È morto Paolo Ravasin, 53 anni, malato di Sla, noto per aver affidato al web le sue volontà contro l’alimentazione e l’idratazione forzata. Ravasin, da 15 anni malato di Sla e immobilizzato a letto da 9 anni, era presidente onorario della cellula Luca Coscioni di Treviso. Divenne noto nel 2008 per il suo appello pubblicato in rete. “Nel momento in cui non fossi più in grado di mangiare o di bere attraverso la mia bocca” – dichiarò Ravasin – “oppongo il mio rifiuto ad ogni forma di alimentazione e di idratazione artificiale sostitutive della modalità naturale”. La famiglia ha rispettato la sua volontà. Un caso, quello di Paolo Ravasin, che richiama alla mente la vicenda di Marlise Munoz il più recente e discusso caso di cessazione delle cure a una persona in coma. La signora Munoz, nonostante portasse in grembo un bambino da 22 settimane, è stata lasciata morire, come richiesto dalla famiglia e dallo stesso marito. Il tribunale ha accolto la loro richiesta e la spina è stata staccata. Il tutto è avvenuto in Texas dove, peraltro, è in vigore una legge che stabilisce che non possono essere sospese le terapie a una donna incinta. Il giudice ha però deciso che la legge non era applicabile a questo preciso caso, in quanto la donna era da ritenersi già legalmente morta. Il parere di Carter Snead, professore di Diritto costituzionale alla Law School dell’Università di Notre Dame (Usa).



Qual è la sua opinione sulla decisione del giudice di “staccare la spina”  alla mamma  incinta in coma in un ospedale del Texas? È corretta la sua decisione di considerare la donna legalmente morta e quindi non più soggetta alla legge del Texas che vieta una simile azione su donne incinte?

Non sono un esperto della legislazione dello stato del Texas, ma posso dare un’opinione generale. A quanto capisco, la Corte ha ritenuto che per la legge texana la donna fosse legalmente “morta”, in base alla conclusione che aveva subito un irreversibile arresto di tutte le funzioni cerebrali, compreso il tronco encefalico. Ha stabilito, cioè, una totale morte cerebrale, non un pur grave danno alle capacità cognitive, come nel caso di Terry Schiavo o Eluana Englaro. Di conseguenza, la Corte ha concluso che non era applicabile la legge del Texas secondo la quale, nel caso si tratti di una donna in stato di gravidanza, non possono essere interrotte le misure che tengono in vita un paziente.



Quindi il giudice non ha tenuto in alcun conto la possibilità di salvare il bambino della signora Munoz.

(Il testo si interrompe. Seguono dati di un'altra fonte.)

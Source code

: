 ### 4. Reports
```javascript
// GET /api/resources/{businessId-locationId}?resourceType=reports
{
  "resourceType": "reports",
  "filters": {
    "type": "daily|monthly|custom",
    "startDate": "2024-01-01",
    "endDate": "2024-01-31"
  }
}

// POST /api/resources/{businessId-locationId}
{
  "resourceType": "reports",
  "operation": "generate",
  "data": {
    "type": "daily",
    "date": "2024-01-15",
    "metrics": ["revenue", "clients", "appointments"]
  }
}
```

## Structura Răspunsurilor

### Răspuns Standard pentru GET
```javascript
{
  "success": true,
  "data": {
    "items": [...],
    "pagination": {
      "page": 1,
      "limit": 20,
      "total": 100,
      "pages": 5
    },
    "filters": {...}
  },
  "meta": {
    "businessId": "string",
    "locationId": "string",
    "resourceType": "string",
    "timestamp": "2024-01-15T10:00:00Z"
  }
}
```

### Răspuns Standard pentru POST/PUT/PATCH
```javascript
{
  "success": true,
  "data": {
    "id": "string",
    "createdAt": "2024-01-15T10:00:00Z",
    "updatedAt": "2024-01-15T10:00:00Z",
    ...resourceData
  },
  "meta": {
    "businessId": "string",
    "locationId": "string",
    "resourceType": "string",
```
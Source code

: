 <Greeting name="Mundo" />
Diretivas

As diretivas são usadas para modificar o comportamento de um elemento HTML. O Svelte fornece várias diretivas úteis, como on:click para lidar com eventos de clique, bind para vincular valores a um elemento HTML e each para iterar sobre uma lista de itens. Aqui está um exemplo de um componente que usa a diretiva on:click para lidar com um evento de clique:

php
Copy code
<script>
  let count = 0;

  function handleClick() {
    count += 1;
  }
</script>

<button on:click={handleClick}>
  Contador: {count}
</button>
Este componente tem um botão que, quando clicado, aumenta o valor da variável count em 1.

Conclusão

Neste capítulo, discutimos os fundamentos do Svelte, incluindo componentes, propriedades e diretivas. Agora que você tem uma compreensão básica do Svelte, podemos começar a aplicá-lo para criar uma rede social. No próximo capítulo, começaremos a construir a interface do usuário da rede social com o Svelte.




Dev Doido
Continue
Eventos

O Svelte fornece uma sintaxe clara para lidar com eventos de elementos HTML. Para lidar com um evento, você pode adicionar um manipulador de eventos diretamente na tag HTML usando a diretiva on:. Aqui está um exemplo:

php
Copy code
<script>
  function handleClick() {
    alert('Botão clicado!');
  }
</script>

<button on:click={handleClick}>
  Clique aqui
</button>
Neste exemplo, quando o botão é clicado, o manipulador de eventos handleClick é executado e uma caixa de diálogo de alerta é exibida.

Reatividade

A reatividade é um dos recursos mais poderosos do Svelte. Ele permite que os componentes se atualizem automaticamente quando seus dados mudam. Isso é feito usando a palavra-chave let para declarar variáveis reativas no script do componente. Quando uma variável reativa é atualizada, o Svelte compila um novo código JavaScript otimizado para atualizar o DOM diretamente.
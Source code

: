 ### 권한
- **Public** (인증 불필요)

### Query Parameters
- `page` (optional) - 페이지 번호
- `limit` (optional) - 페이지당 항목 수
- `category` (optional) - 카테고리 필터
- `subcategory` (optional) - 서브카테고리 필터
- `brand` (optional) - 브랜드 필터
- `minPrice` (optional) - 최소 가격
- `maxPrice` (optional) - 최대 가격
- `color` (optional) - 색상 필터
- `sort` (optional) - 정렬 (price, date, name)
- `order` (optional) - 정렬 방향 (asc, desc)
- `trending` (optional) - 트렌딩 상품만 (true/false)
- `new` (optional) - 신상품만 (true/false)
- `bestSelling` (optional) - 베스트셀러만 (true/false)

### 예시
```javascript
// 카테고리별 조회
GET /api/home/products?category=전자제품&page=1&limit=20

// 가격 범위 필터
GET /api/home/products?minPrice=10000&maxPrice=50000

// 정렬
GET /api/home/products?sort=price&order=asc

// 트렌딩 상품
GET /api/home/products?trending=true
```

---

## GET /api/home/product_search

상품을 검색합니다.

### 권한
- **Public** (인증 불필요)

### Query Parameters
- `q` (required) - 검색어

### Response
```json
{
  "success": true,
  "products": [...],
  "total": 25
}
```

Infatti. Anche se la signora Munoz era legalmente “morta”, sarebbe stato possibile sostenere artificialmente quelle funzioni corporee necessarie a mantenere in vita il bambino nel suo grembo. Tuttavia, la sua famiglia ha deciso di far interrompere tutte le azioni che avrebbero potuto tenere in vita il bambino e la Corte ha ritenuto che ne avesse l’autorità.

In questo modo il bambino è stato di fatto ucciso. Non prevede nulla la legge in un caso simile? 

Apparentemente non vi è nessuna legge che preveda il caso di una donna legalmente “morta” ma in stato di gravidanza, il cui bambino potrebbe essere salvato mantenendo funzionanti artificialmente le funzioni corporee della madre. Considero una terribile tragedia la scelta della famiglia di non cercare di salvare la vita di quel bambino. E mi sembra difficile pensare che Marlise Munoz avesse in precedenza lasciato disposizioni in tal senso se si fossero verificate simili circostanze, rinunciando a priori alla possibilità di salvare il suo bambino. 



 

La lobby pro-choice ha definito il dissenso dalla decisione della Corte un esempio di fanatismo religioso. Qual è la sua opinione su una tale affermazione?

Non credo proprio che il desiderio di salvare vite umane innocenti e indifese possa essere definito “fanatismo religioso”. Non vi è assolutamente alcun bisogno di essere religiosi per riconoscere e rispettare la uguale dignità di ogni essere umano.

 

Vi è il rischio che questa vicenda possa essere sfruttata nel dibattito a favore dell’intr4oduzione dell’eutanasia negli Stati Uniti?

Non credo, perché si tratta di una caso piuttosto particolare che non ha molte probabilità di influenzare il dibattito sull’eutanasia, che è illegale negli Stati Uniti. Il suicido assistito è illegale in quasi tutti gli stati, con solo alcune eccezioni. La American Medical Association e altre associazioni di medici si sono comunque dichiarate contrarie all’introduzione del suicidio assistito e dell’eutanasia.